**Dataset**.
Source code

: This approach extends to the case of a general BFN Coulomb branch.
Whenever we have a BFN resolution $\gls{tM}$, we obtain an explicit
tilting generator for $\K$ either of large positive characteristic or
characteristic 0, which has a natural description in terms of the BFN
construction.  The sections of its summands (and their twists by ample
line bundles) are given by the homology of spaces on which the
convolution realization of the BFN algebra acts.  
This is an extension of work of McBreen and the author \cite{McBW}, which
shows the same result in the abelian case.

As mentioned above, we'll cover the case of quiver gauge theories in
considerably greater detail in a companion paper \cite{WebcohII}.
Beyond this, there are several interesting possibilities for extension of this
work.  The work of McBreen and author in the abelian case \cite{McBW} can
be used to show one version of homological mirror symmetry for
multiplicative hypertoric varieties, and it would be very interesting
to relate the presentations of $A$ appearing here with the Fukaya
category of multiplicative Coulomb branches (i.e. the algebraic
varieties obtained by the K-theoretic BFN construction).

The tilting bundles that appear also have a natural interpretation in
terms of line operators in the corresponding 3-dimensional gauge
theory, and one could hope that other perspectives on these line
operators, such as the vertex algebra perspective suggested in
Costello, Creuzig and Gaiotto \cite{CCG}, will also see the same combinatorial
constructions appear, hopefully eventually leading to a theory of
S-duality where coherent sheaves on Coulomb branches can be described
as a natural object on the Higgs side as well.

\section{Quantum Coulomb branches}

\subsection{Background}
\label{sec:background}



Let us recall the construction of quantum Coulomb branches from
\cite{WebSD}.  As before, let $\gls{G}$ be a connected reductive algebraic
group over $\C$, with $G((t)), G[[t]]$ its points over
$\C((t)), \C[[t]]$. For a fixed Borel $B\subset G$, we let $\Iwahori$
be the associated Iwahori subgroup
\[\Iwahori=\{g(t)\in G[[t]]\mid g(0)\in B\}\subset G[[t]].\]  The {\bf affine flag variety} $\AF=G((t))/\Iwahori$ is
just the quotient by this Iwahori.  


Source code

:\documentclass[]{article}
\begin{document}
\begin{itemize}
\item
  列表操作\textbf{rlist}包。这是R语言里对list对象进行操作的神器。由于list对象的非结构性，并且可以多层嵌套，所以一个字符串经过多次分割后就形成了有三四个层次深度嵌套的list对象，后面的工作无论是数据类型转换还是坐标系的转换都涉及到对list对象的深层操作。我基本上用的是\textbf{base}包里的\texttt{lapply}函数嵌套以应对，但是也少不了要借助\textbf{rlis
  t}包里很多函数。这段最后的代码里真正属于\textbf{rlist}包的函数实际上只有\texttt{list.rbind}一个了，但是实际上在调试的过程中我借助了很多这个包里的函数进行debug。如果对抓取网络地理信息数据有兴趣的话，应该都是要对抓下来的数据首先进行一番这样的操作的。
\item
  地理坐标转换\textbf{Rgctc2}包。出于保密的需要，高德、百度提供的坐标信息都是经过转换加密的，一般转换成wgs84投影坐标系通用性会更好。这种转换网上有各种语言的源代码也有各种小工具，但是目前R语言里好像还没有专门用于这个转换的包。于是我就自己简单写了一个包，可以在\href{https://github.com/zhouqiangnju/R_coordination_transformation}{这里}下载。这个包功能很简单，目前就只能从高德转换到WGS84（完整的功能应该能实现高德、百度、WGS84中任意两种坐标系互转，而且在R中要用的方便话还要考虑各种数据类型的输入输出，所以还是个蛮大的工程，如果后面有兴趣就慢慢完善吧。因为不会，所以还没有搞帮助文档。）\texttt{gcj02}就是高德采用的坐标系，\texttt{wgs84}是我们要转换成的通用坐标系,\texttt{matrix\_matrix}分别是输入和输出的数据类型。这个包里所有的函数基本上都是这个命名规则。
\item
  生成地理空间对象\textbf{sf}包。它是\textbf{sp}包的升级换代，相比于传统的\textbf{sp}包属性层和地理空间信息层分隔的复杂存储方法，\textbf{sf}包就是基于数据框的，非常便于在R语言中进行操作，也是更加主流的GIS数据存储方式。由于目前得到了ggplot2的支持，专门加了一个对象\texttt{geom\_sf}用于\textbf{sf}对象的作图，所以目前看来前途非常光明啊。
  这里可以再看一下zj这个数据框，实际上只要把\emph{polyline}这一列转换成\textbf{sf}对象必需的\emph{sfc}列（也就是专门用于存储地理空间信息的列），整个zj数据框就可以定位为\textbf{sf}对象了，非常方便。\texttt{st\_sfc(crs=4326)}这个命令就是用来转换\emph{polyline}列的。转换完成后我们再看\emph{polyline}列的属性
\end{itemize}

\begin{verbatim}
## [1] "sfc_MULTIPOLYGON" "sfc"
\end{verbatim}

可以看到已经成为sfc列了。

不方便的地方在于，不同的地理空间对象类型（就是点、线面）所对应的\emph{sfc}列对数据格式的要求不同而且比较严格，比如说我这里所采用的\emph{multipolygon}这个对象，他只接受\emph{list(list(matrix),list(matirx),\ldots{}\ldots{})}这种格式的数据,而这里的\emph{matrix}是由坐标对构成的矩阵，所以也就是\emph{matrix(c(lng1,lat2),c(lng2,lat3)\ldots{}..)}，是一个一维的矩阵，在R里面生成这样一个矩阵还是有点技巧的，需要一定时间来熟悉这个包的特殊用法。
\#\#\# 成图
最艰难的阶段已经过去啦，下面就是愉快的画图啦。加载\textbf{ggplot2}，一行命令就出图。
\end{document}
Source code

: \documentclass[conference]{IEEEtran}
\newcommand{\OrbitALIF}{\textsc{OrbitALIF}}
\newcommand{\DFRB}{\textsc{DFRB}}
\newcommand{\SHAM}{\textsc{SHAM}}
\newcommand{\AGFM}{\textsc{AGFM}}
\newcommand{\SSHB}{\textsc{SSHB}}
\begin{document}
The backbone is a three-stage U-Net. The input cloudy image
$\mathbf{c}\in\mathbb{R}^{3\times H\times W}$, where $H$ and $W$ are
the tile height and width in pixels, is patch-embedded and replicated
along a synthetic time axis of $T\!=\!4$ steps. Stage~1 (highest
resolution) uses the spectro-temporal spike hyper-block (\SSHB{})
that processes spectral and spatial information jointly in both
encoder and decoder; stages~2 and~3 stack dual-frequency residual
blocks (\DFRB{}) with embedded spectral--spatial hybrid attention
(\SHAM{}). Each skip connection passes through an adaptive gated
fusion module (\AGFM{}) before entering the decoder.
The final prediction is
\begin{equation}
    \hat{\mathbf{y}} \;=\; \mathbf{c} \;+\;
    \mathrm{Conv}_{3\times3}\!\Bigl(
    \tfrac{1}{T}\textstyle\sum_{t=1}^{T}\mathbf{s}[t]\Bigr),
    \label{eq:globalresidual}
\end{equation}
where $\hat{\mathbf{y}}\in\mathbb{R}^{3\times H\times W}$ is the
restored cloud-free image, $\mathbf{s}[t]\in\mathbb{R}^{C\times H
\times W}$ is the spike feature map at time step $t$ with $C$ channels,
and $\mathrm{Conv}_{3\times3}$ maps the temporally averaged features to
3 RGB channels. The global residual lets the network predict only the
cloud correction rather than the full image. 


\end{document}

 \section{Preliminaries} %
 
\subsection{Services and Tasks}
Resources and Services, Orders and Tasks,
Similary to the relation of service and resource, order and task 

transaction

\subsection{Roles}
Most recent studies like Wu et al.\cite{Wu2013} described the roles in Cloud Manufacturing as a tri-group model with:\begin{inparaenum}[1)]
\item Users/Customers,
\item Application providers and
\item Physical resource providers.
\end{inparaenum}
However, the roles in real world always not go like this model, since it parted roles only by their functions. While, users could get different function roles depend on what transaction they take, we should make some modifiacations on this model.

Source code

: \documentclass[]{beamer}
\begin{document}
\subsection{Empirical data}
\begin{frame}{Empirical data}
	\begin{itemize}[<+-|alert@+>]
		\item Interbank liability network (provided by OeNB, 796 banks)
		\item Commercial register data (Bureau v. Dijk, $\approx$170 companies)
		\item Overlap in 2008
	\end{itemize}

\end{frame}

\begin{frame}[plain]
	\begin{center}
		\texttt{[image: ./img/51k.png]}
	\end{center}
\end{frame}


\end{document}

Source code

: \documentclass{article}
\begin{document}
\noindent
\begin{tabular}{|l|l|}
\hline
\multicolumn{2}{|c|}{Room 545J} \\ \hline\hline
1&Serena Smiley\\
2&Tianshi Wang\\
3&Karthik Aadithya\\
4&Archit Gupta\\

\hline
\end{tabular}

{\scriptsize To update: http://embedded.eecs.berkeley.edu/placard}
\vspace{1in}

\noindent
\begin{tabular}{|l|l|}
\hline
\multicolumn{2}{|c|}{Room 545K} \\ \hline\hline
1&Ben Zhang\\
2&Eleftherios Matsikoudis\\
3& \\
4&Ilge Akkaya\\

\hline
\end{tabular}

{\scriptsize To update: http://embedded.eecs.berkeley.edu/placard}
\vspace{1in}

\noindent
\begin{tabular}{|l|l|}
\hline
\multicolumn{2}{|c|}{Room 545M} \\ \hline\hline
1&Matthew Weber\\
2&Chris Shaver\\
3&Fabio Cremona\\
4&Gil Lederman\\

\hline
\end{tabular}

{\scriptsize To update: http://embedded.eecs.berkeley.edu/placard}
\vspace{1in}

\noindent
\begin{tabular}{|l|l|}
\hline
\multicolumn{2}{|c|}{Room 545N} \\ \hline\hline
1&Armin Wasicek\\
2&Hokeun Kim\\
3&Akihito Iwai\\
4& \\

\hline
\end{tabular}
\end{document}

**Exercise details**. Exactly as written, please reproduce the lines from the first line of the data to the line containing "multiplicative hypertoric varieties, and", inclusive, and nothing else.

**Output of the task**.
Source code

: This approach extends to the case of a general BFN Coulomb branch.
Whenever we have a BFN resolution $\gls{tM}$, we obtain an explicit
tilting generator for $\K$ either of large positive characteristic or
characteristic 0, which has a natural description in terms of the BFN
construction.  The sections of its summands (and their twists by ample
line bundles) are given by the homology of spaces on which the
convolution realization of the BFN algebra acts.  
This is an extension of work of McBreen and the author \cite{McBW}, which
shows the same result in the abelian case.

As mentioned above, we'll cover the case of quiver gauge theories in
considerably greater detail in a companion paper \cite{WebcohII}.
Beyond this, there are several interesting possibilities for extension of this
work.  The work of McBreen and author in the abelian case \cite{McBW} can
be used to show one version of homological mirror symmetry for
multiplicative hypertoric varieties, and it would be very interesting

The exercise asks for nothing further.